| HN Mirror

Y	Hacker News new \| ask \| show \| jobs

by highfrequency 498 days ago

Cool result, but worth highlighting two points:

- Model is finetuned from Qwen-2.5 Instruct, which includes millions of specially filtered math examples in both pretraining and supervised fine-tuning already.

- To generate the perfect 817 math examples for LIMO, they used state of the art models like R1 to filter down from an initial pool of 10 million math problems. In other words, a whole lot of intelligence was used to craft a maximally informative and distilled set of fine-tuning data. It’s not very clear to me if this is more or less impressive than getting the same result by simply fine-tuning on the 10 million initial pool, but I suppose that would make for a worse headline.

9 comments

armcat 498 days ago

Yes, the authors explicitly highlighted those two points in the abstract, in terms of them being the elicitation threshold for complex reasoning, namely, an extremely complete pre-trained foundation model, and a set of extremely high quality examples post-training.

To your question on finetuning on the initial 10 million pool - intuitively, it would require tremendous amount of finetuning data to move the needle - you really won't be able to move the gradients much with just 817 examples, that initial pool is effectively enforcing pretty rigid regularization.

There is now an increasing interest in showing that small data with inference time scaling is providing significant yield. Couple of recent examples:

* TinyZero: https://github.com/Jiayi-Pan/TinyZero * s1 Simple Test Time Scaling: https://arxiv.org/abs/2501.19393

highfrequency 497 days ago

The abstract doesn’t specify that the 857 training examples were filtered down by R1 from 10 million initial questions. This helps to understand the result better: it is in large part a testament to R1 and similar models’ remarkable ability sift through and identify/construct perfect training data for other models.

Eisenstein 497 days ago

Isn't every progression in technology a result of the previous advance in technology enabling it?

highfrequency 497 days ago

Yes, but these three types of progress are worth distinguishing:

1. Mt. Everest is summited for the first time.

2. An easier or more direct route to the Everest summit is discovered.

3. Someone finds that if a more experienced climber is already at the summit and drops down a series of rope ladders and oxygen tanks and cabins at key points, then it is even easier to make the summit because you can now pack lighter.

All three are interesting, worth discussing etc. But it would be a bit of a stretch to conclude from the third one that “less is more” because you don’t need to bring so much gear when someone else brings it for you.

For example, Attention is All You Need had a similar title.
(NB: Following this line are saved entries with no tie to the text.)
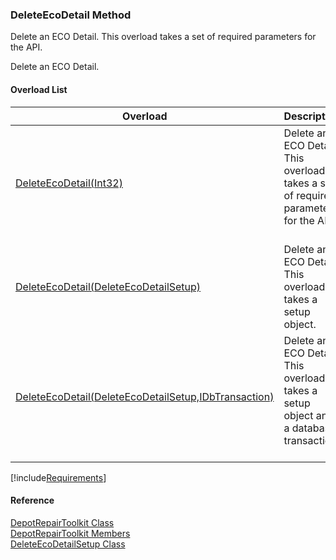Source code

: ﻿### DeleteEcoDetail Method

Delete an ECO Detail. This overload takes a set of required parameters for the API.

Delete an ECO Detail.

#### Overload List

| Overload | Description |
| --- | --- |
| [DeleteEcoDetail(Int32)](FChoice.Toolkits.Clarify~FChoice.Toolkits.Clarify.DepotRepair.DepotRepairToolkit~DeleteEcoDetail(Int32).md) | Delete an ECO Detail. This overload takes a set of required parameters for the API.   |
| [DeleteEcoDetail(DeleteEcoDetailSetup)](FChoice.Toolkits.Clarify~FChoice.Toolkits.Clarify.DepotRepair.DepotRepairToolkit~DeleteEcoDetail(DeleteEcoDetailSetup).md) | Delete an ECO Detail. This overload takes a setup object.   |
| [DeleteEcoDetail(DeleteEcoDetailSetup,IDbTransaction)](FChoice.Toolkits.Clarify~FChoice.Toolkits.Clarify.DepotRepair.DepotRepairToolkit~DeleteEcoDetail(DeleteEcoDetailSetup,IDbTransaction).md) | Delete an ECO Detail. This overload takes a setup object and a database transaction.   |

[!include[Requirements](../partials/requirements.md)]



#### Reference

[DepotRepairToolkit Class](FChoice.Toolkits.Clarify~FChoice.Toolkits.Clarify.DepotRepair.DepotRepairToolkit.md)  
[DepotRepairToolkit Members](FChoice.Toolkits.Clarify~FChoice.Toolkits.Clarify.DepotRepair.DepotRepairToolkit_members.md)  
[DeleteEcoDetailSetup Class](FChoice.Toolkits.Clarify~FChoice.Toolkits.Clarify.DepotRepair.DeleteEcoDetailSetup.md)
But the whole point was that they did not use recurrent networks at any stage in the learning process.

My point is not to discredit this result but to frame it properly: reasoning models like R1/O1 are incredibly efficient at distilling knowledge to smaller non-reasoning models.

amingilani 498 days ago

Why is everyone is so critical of using information from a previous model to make a more efficient model. There’s nothing wrong with making progress using prior work. And increasing efficiency is progress.

You wouldn’t criticize someone’s kombucha because they didn’t piece their SCOBY (symbiotic culture of bacteria and yeast) together microbe by microbe.

carschno 498 days ago

You are looking at it from a product perspective. From a scientific perspective, it just means the respective benchmark is meaningless, so we don't know how well such a model generalizes.

EGreg 498 days ago

Not so! From a scientific perspective the result you can achieve matters, no one is a blank slate.

For humans this is true as well. The way you teach matters. Look at how the bell curve got absolutely demolished for example when math was taught this way:

https://archive.nytimes.com/opinionator.blogs.nytimes.com/20...

h0l0cube 497 days ago

Another way to look at this is: The first assembly language compiler was handcoded in binary to begin with, and then that compiler's machine code was translated to the more expressive language (assembly). Similar for Fortran/C/etc. from assembly code. Progressively, more expressive languages have been bootstrapped from prior lower-level languages. In a similar way, perhaps a more concise LLM can be built by utilizing a less efficient one?

btown 498 days ago

There is a valid criticism that when you rely heavily on synthetic outputs, you bring along the precursor model's biases and assumptions without fully knowing the limitations of the data set the precursor model was trained on, as well as intentional adjustments made by the designers of the precursor model to favor certain geopolitical goals.

But that's not the criticism that I'm often seeing; it's more that there's an "unfair" amount of press coverage towards new models that rely, in the critics' views, more on distillation than on "true" innovation.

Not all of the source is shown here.